We live in Ontario, Canada
 
@kwikfixn
  1. At least in our country, hospital informs parents to watch for skin yellowing of the baby and informs to contact your pediatrician asap if you notice intense yellowing for the next steps. So, it depends whether you have been informed fully and what are the usual practices in your country (perhaps try asking in your local mom group online).
  2. I cannot answer that, perhaps someone else can. As parents we always want to know that our kiddo will always be healthy and happy, but only time will show. You can only enjoy today, love you LO and patiently see what the future holds.
 
@kwikfixn Edit:

My conversion for bili was off - 450 umol is 26 mg/dl which is high but not super dangerous.

What were levels at the hospital at discharge? Any increased risk factors like rhesus mismatch?

Here in the US we got tested three times, did photo therapy and then tested again at 3 and 7 days. Level never went above 14 mg/dl so it was overabundance of caution.
 
@violetchifanwithgod456 Thank you for your reply.

At discharge, the direct test for ABO incompatibility was negative. Bilirubin levels was 135 umol/L at discharge. However, when the bilirubin levels spiked later on day 8, they did an indirect antiglobulin test which was positive.

Baby was also just shy of 38 weeks, which is a risk factor. Also, baby is exclusively fed breastmilk and Asian ethnicity.

I am very concerned as the doctor advised us that the bilirubin level was extremely high and was well beyond the blood exchange level. Although the baby responded well to phototherapy, I am concerned about potential brain damage. I read online that 25 mg/dl is when it gets super dangerous. Also, since a bilirubin test was not done until day 8, we do not know how long and how high the bilirubin levels may have been prior to day 8.
 
@violetchifanwithgod456 The first test was 110 and second test, which was just prior to discharge was 135.

Prior to discharge, we were advised that baby had jaundice but was considered low/intermediate risk and that jaundice will likely resolve on its own.
 
@kwikfixn Yea that sounds like bad advice. With more than 2 risk factors and and trending increase in levels, they should have scheduled a test 24 hours post discharge.

I don’t know if you have any legal recourse, you might.

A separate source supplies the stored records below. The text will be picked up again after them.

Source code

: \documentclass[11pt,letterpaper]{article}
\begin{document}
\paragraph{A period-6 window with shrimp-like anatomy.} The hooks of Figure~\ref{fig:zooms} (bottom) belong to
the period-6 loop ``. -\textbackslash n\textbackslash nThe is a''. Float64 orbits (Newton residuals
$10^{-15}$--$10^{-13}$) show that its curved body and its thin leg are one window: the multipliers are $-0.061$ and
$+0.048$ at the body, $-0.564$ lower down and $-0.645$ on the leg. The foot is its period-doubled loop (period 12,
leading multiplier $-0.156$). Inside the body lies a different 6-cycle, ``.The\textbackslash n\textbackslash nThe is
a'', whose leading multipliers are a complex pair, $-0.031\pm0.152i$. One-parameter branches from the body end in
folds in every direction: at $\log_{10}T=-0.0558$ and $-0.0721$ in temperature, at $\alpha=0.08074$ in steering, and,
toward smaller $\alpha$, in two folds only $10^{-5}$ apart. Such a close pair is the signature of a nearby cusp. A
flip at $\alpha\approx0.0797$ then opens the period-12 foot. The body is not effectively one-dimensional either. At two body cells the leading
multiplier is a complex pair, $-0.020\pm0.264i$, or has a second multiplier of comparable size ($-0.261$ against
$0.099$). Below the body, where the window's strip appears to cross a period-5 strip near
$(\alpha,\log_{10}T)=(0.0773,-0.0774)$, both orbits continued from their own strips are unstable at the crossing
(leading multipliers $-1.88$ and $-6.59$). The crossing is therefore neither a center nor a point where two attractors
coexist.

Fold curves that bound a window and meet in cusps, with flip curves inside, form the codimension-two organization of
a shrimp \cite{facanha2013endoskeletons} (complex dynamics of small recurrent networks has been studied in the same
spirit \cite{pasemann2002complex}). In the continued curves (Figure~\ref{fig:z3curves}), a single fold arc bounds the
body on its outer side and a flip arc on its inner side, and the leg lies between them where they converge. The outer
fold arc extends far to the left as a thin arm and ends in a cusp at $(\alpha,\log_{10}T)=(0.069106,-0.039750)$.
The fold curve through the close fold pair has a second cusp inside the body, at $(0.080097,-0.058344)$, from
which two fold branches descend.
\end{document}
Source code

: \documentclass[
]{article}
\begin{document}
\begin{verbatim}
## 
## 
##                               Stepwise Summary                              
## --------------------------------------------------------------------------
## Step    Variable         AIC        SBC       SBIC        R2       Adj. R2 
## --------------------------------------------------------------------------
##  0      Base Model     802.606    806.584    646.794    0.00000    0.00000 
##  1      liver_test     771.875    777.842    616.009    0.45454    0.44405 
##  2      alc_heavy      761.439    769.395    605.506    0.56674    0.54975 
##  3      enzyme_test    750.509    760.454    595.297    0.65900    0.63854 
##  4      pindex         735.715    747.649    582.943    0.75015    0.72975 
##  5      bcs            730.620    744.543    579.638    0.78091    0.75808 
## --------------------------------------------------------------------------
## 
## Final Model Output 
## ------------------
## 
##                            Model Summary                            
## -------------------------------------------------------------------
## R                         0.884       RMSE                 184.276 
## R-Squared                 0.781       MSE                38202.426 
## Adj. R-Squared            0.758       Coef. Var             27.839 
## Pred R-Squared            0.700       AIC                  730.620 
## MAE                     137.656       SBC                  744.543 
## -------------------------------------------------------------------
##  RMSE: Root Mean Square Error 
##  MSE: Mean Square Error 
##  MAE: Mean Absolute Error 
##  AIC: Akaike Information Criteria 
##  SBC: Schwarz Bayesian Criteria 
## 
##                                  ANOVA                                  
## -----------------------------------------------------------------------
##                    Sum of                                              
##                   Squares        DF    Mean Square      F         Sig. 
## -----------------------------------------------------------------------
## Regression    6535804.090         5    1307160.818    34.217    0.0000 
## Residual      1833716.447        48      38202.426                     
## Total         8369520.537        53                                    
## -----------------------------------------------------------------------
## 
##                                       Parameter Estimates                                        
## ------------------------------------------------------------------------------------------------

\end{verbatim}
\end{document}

Hopefully your baby is fine and nothing comes of this, but I’d reach out to a lawyer just in case.

That being said, in studies of newborns with elevated levels such as you saw, they didn’t find much evidence of any brain damage or developmental delay except in rare cases with additional risk factors.
 
@kwikfixn here , also here , and this

From that last link:

In this study, researchers compared 140 infants with bilirubin levels of between 25 mg/dL and 30 mg/dL, a level reached by only about 1 in 700 newborns, to more than 400 control infants.

The researchers followed the children up to five years of age, measuring IQ, performing neurological exams and interviewing parents. They found no significant difference between jaundiced and control newborns in IQ or behavior, or in the proportion of children with abnormal neurological examinations, or with neurological diagnoses.